Michael Mann: This isn’t just about polar bears way off in the Arctic. It’s about disasters that are playing out in real time and doing real damage and destruction and causing, in some cases massive loss of life. The impacts of climate change are no longer subtle, and so we’ve seen that come together with the youth climate movement. Also, frankly, the sort of evolving politics when people like AOC were brought into office in the midterm election, and there was this huge influx of young legislators who are passionate about this issue. It led to, for example, the advancement of the Green New Deal, which, and now we’re getting into the politics of it. Which my view is we may not see, ultimately, the passage through Congress of anything that looks like the Green New Deal, but what it’s done is dramatically moved the window of discourse where conservatives are recognizing that if they don’t get away from the stale and outmoded debate about whether climate change is real and join the meaningful conversation about what we do about it, they may get left behind at the station.
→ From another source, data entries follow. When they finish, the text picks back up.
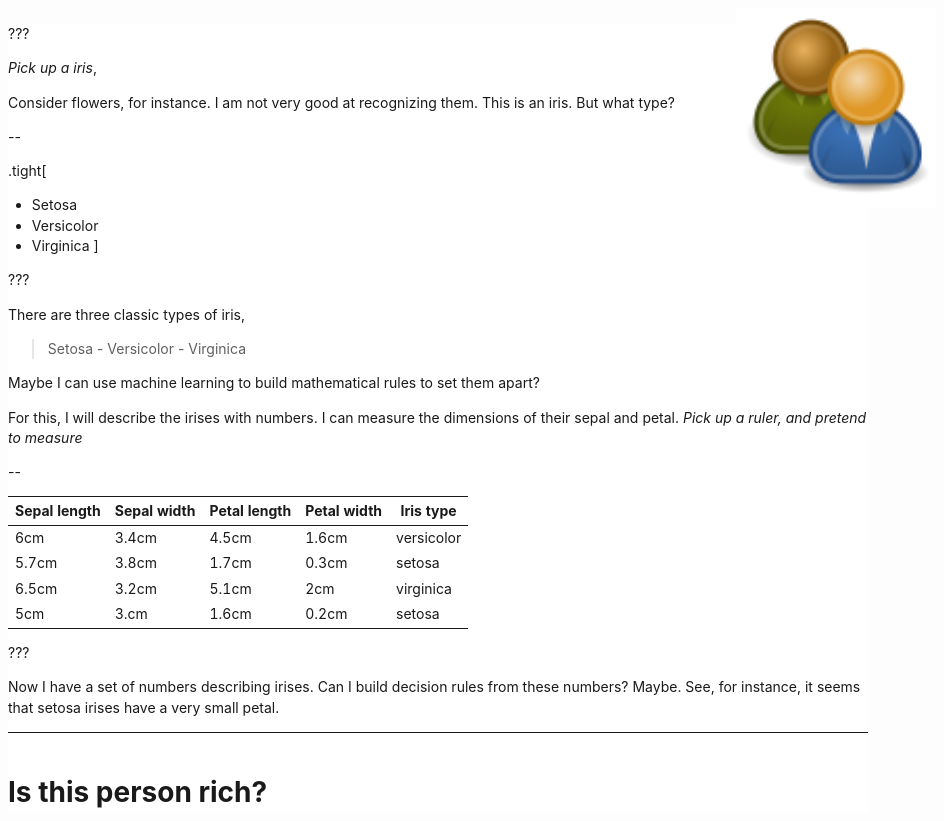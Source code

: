 
???

*Pick up a iris*,

Consider flowers, for instance. I am not very good at recognizing them.
This is an iris. But what type?

--

.tight[
* Setosa
* Versicolor
* Virginica
]

???

There are three classic types of iris,

> Setosa - Versicolor - Virginica

Maybe I can use machine learning to build mathematical rules to set them
apart?

For this, I will describe the irises with numbers. I can measure the
dimensions of their sepal and petal. *Pick up a ruler, and pretend to
measure*

--

| Sepal length | Sepal width | Petal length | Petal width | Iris type  |
| ------------ | ----------- | ------------ | ----------- | ---------- |
| 6cm          | 3.4cm       | 4.5cm        | 1.6cm       | versicolor |
| 5.7cm        | 3.8cm       | 1.7cm        | 0.3cm       | setosa     |
| 6.5cm        | 3.2cm       | 5.1cm        | 2cm         | virginica  |
| 5cm          | 3.cm        | 1.6cm        | 0.2cm       | setosa     |

???

Now I have a set of numbers describing irises. Can I build decision rules
from these numbers? Maybe. See, for instance, it seems that setosa irises have a
very small petal.

---

# Is this person rich?

<img src="people.svg" style="position: absolute; right: 1ex; top: 1ex; width: 200px">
Michael Mann: They may be left with a heavy-handed regulatory approach to dealing with the problem that is anathema to them ideologically, so that’s actually ironically bringing at least some conservatives to the table now, who are advancing the sort of climate solutions that are consistent with their political ideology. To me, that’s a good development. It’s a critical development, because there’s a worthy debate to be had about climate policy. There isn’t a worthy debate to be had about whether climate change is real, human-caused, and a problem.
Jon Powers: Yeah, that’s a great way of putting it. I feel like post President Trump’s withdrawal from Paris, if there’s a positive that came out of that, you had 60 of the Fortune 100 stand up and put in place renewable energy goals. You have a cultural revolution underway that’s forcing and holding accountable folks towards those efforts, whether or not the current Republican leadership of Washington wants it or not. You’ve got millennials in that party driving change in a way that’s never existed before. Regardless of the “deniers” that have been fighting us for so long on these issues, no, now the question is how do we navigate without the federal government for the time being and hopefully soon with the federal government, some real solutions to move ahead.
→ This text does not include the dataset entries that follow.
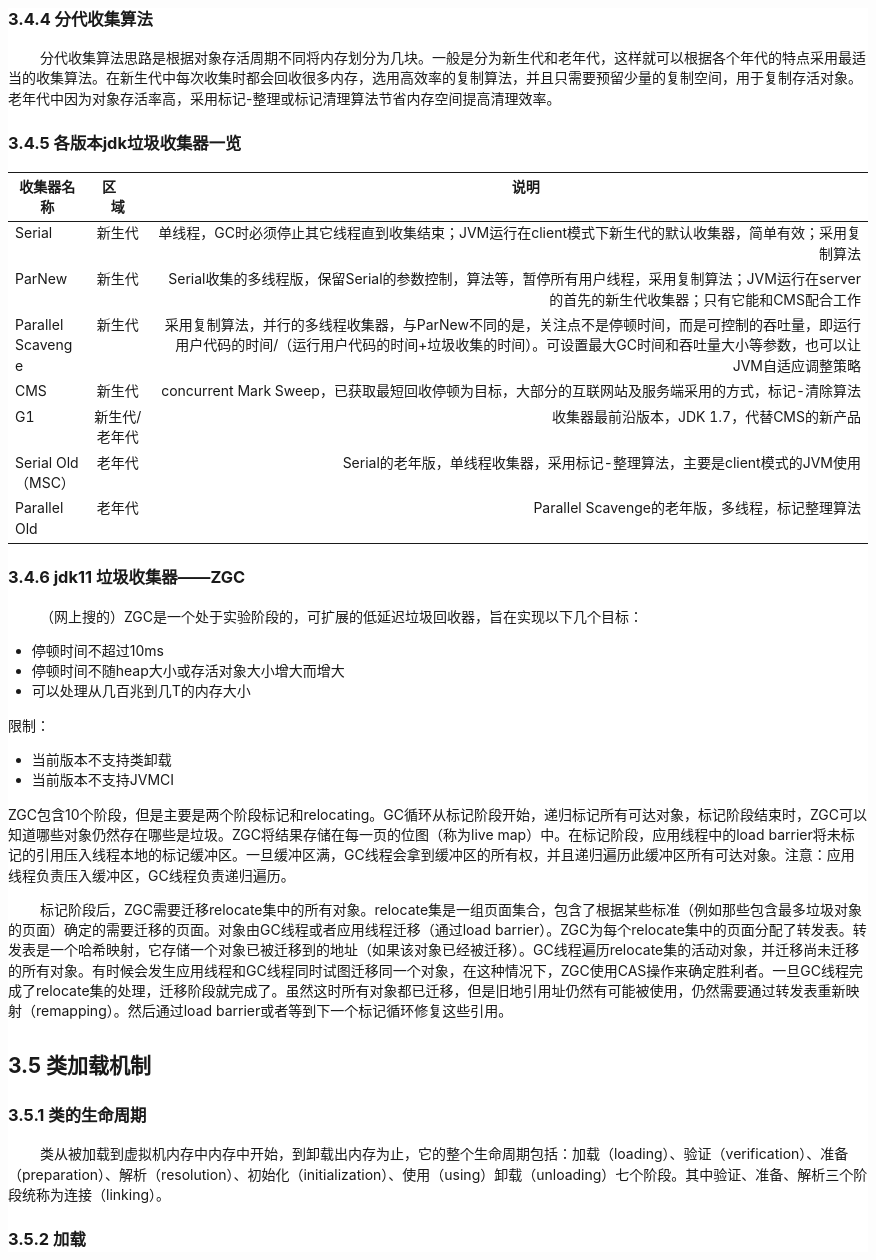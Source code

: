### 3.4.4 分代收集算法

&emsp; &emsp;分代收集算法思路是根据对象存活周期不同将内存划分为几块。一般是分为新生代和老年代，这样就可以根据各个年代的特点采用最适当的收集算法。在新生代中每次收集时都会回收很多内存，选用高效率的复制算法，并且只需要预留少量的复制空间，用于复制存活对象。老年代中因为对象存活率高，采用标记-整理或标记清理算法节省内存空间提高清理效率。

### 3.4.5 各版本jdk垃圾收集器一览

| 收集器名称        | 区 &emsp; 域  | 说明  &emsp; &emsp;&emsp; &emsp;&emsp; &emsp;&emsp; &emsp;&emsp; &emsp;&emsp; &emsp;&emsp; &emsp;&emsp; &emsp;&emsp; &emsp;&emsp; &emsp; |
| ----------------- | :-----------: | -----------------------------------------------------------: |
| Serial            |    新生代     | 单线程，GC时必须停止其它线程直到收集结束；JVM运行在client模式下新生代的默认收集器，简单有效；采用复制算法 |
| ParNew            |    新生代     | Serial收集的多线程版，保留Serial的参数控制，算法等，暂停所有用户线程，采用复制算法；JVM运行在server的首先的新生代收集器；只有它能和CMS配合工作 |
| Parallel Scavenge |    新生代     | 采用复制算法，并行的多线程收集器，与ParNew不同的是，关注点不是停顿时间，而是可控制的吞吐量，即运行用户代码的时间/（运行用户代码的时间+垃圾收集的时间）。可设置最大GC时间和吞吐量大小等参数，也可以让JVM自适应调整策略 |
| CMS               |    新生代     | concurrent Mark Sweep，已获取最短回收停顿为目标，大部分的互联网站及服务端采用的方式，标记-清除算法 |
| G1                | 新生代/老年代 |                   收集器最前沿版本，JDK 1.7，代替CMS的新产品 |
| Serial Old（MSC） |    老年代     | Serial的老年版，单线程收集器，采用标记-整理算法，主要是client模式的JVM使用 |
| Parallel Old      |    老年代     |              Parallel Scavenge的老年版，多线程，标记整理算法 |

### 3.4.6 jdk11 垃圾收集器——ZGC

&emsp; &emsp;（网上搜的）ZGC是一个处于实验阶段的，可扩展的低延迟垃圾回收器，旨在实现以下几个目标：

- 停顿时间不超过10ms
- 停顿时间不随heap大小或存活对象大小增大而增大
- 可以处理从几百兆到几T的内存大小

限制：

- 当前版本不支持类卸载
- 当前版本不支持JVMCI

ZGC包含10个阶段，但是主要是两个阶段标记和relocating。GC循环从标记阶段开始，递归标记所有可达对象，标记阶段结束时，ZGC可以知道哪些对象仍然存在哪些是垃圾。ZGC将结果存储在每一页的位图（称为live map）中。在标记阶段，应用线程中的load barrier将未标记的引用压入线程本地的标记缓冲区。一旦缓冲区满，GC线程会拿到缓冲区的所有权，并且递归遍历此缓冲区所有可达对象。注意：应用线程负责压入缓冲区，GC线程负责递归遍历。

&emsp; &emsp;标记阶段后，ZGC需要迁移relocate集中的所有对象。relocate集是一组页面集合，包含了根据某些标准（例如那些包含最多垃圾对象的页面）确定的需要迁移的页面。对象由GC线程或者应用线程迁移（通过load barrier）。ZGC为每个relocate集中的页面分配了转发表。转发表是一个哈希映射，它存储一个对象已被迁移到的地址（如果该对象已经被迁移）。GC线程遍历relocate集的活动对象，并迁移尚未迁移的所有对象。有时候会发生应用线程和GC线程同时试图迁移同一个对象，在这种情况下，ZGC使用CAS操作来确定胜利者。一旦GC线程完成了relocate集的处理，迁移阶段就完成了。虽然这时所有对象都已迁移，但是旧地引用址仍然有可能被使用，仍然需要通过转发表重新映射（remapping）。然后通过load barrier或者等到下一个标记循环修复这些引用。


## 3.5 类加载机制

### 3.5.1 类的生命周期

&emsp; &emsp;类从被加载到虚拟机内存中内存中开始，到卸载出内存为止，它的整个生命周期包括：加载（loading）、验证（verification）、准备（preparation）、解析（resolution）、初始化（initialization）、使用（using）卸载（unloading）七个阶段。其中验证、准备、解析三个阶段统称为连接（linking）。


### 3.5.2 加载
Michael Mann: Yeah, absolutely. I see it as a very exciting time. Some people see it pessimistically. They look at the fact that we have a climate change denying president and no meaningful climate legislation on the horizon right now. But we’ve got a major election now, the presidential election in about a year, and we could see a real opportunity for progress on this issue in a relatively short period of time if people get out and vote and vote on this issue and make their voices heard. There’s a real opportunity here.
Jon Powers: We saw this summer for the first time actual climate debates happening in town halls, whether it achieved what any of us want, I’m not sure, but the fact that that’s even happening is a stride. So this gets us to the politics, and I do want to make sure to point out that you’ve become a real champion and advocate on and on how to communicate these issues, which really for a lot of folks in the science community isn’t a standard practice, right? They do their work, and they want the facts to prove out. But you’ve seen first-hand, even at the level of getting death threats, the importance of politics here. When did that really … I mean The Hockey Stick of the Climate Wars outlines it in a book format, but what was personal growth there that you realized that it wasn’t just enough to do the homework.
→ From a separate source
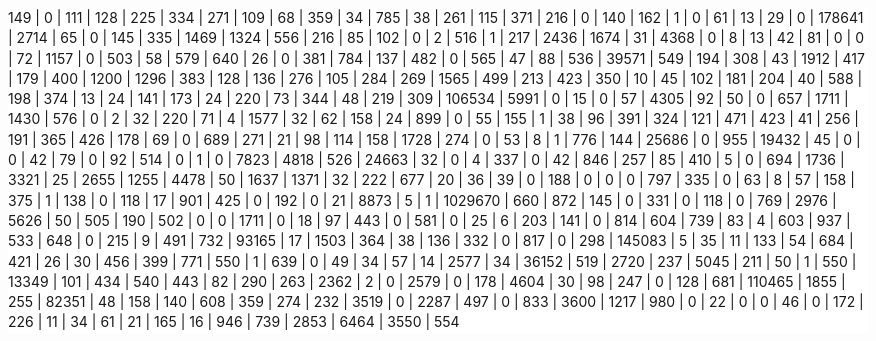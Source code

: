 149 |          0 |        111 |        128 |               225 |     334 |         271 |       109 |                 68 |         359 |       34 |        785 |            38 |     261 |    115 |       371 |       216 |                0 |           140 |        162 |               1 |                  0 |        61 |       13 |        29 |       0 |        178641 |        2714 |                  65 |         0 |        145 |      335 |           1469 |             1324 |        556 |       216 |         85 |          102 |      0 |         2 |        516 |              1 |        217 |         2436 |        1674 |          31 |     4368 |          0 |   8 |           13 |         42 |       81 |                 0 |                0 |      72 |           1157 |         0 |         503 |          58 |           579 |              640 |         26 |           0 |        381 |        784 |        137 |          482 |            0 |         565 |            47 |             88 |       536 |       39571 |         549 |        194 |           308 |             43 |               1912 |                417 |          179 |              400 |          1200 |               1296 |            383 |             128 |               136 |           276 |          105 |           284 |          269 |           1565 |            499 |              213 |              423 |                 350 |                  10 |             45 |               102 |         181 |             204 |            40 |              588 |          198 |           374 |           13 |           24 |           141 |          173 |         24 |         220 |          73 |         344 |         48 |            219 |         309 |      106534 |       5991 |                0 |             15 |          0 |       57 |     4305 |        92 |        50 |               0 |              657 |          1711 |       1430 |        576 |                0 |               2 |        32 |         220 |           71 |            4 |           1577 |        32 |           62 |      158 |      24 |       899 |        0 |            55 |         155 |            1 |             38 |         96 |           391 |         324 |         121 |           471 |          423 |             41 |          256 |        191 |      365 |          426 |          178 |        69 |      0 |    689 |             271 |           21 |           98 |        114 |           158 |           1728 |          274 |          0 |             53 |         8 |          1 |        776 |         144 |     25686 |                 0 |      955 |        19432 |       45 |                0 |             0 |           42 |             79 |           0 |           92 |         514 |               0 |               1 |                0 |          7823 |         4818 |     526 |           24663 |            32 |             0 |                4 |        337 |          0 |         42 |           846 |          257 |           85 |         410 |          5 |        0 |            694 |        1736 |       3321 |         25 |       2655 |        1255 |          4478 |          50 |          1637 |               1371 |        32 |           222 |       677 |          20 |            36 |            39 |          0 |              188 |                  0 |                   0 |                     0 |            797 |          335 |          0 |           63 |      8 |          57 |       158 |          375 |           1 |        138 |            0 |          118 |        17 |          901 |         425 |            0 |              192 |               0 |       21 |          8873 |      5 |            1 |    1029670 |             660 |               872 |              145 |            0 |     331 |          0 |         118 |                0 |               769 |        2976 |             5626 |           50 |           505 |           190 |          502 |           0 |         0 |           1711 |           0 |          18 |          97 |        443 |       0 |       581 |         0 |           25 |            6 |      203 |           141 |            0 |       814 |         604 |         739 |             83 |          4 |            603 |              937 |            533 |          648 |            0 |        215 |             9 |        491 |           732 |     93165 |        17 |        1503 |         364 |         38 |         136 |    332 |       0 |         817 |         0 |      298 |       145083 |                5 |                35 |                  11 |               133 |            54 |            684 |               421 |           26 |        30 |          456 |         399 |        771 |          550 |           1 |       639 |           0 |              49 |            34 |                  57 |          14 |       2577 |           34 |       36152 |      519 |       2720 |      237 |           5045 |          211 |          50 |            1 |           550 |   13349 |     101 |       434 |           540 |              443 |          82 |          290 |          263 |        2362 |               2 |           0 |      2579 |            0 |            178 |           4604 |              30 |       98 |              247 |             0 |         128 |             681 |        110465 |         1855 |               255 |           82351 |            48 |        158 |           140 |                  608 |          359 |              274 |        232 |            3519 |           0 |          2287 |           497 |       0 |             833 |           3600 |             1217 |        980 |               0 |              22 |               0 |               0 |          46 |          0 |            172 |         226 |              11 |          34 |            61 |           21 |     165 |        16 |             946 |               739 |        2853 |               6464 |                  3550 |           554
Michael Mann: Yeah, thanks. Well, I suppose that the seed was planted in me very early on. I was a big fan of Carl Sagan. I learned about science. I learned to love science from watching The Cosmos series back in the early 1980s. It got me excited about science, and Carl Sagan became sort of a role model to me. Sagan was perhaps the first scientist at least in recent generations, the first sort of public figure scientist, a scientist who not only did science but left the ivory tower, the laboratory, to communicate the science to the public and policymakers. He wasn’t afraid to weigh in when he saw policy relevance to the science that he and others were doing, and of course played a critical role in raising awareness about nuclear winter in the mid 1980s. Ultimately, his efforts led to the deescalation between, at the time, the Soviet Union under Gorbachev, and the U.S. under Ronald Reagan. It led to a treaty to deescalate nuclear arms.
Michael Mann: I suppose I had that seed planted in me early on, that notion that there is a role for scientists to play in the larger public discourse to inform critical areas of policy that are informed, that must be informed by science. But there was another sort of critical component there; despite that, I don’t think I would’ve pursued such a path if it were not for the sort of specifics, my own journey, which I’ve alluded to already when we published The Hockey Stick in the late 1990s. This became sort of like an iconic symbol in the climate change debate, and I found myself at the center of these larger efforts to undermine the public confidence in the science and to attack the science, to attack scientists like myself.
Michael Mann: So I found myself at the center of efforts by fossil fuel industry groups and the various organizations, think tanks, front groups and paid advocates that they support, who were really focusing their attacks on the effort to discredit the iconic hockey stick curve, under the sort of cynical viewpoint that if they could just discredit this one graph. That somehow the entire weight of evidence for human caused climate change would come crashing down like a house of cards, which isn’t the way science works. There are many independent, pillars of evidence for climate change, and it wouldn’t have really mattered whether or not we’d ever published the hockey stick. But because it was a potent symbol, they felt that if they could discredit that symbol, they could claim to discredit the entire case for concern.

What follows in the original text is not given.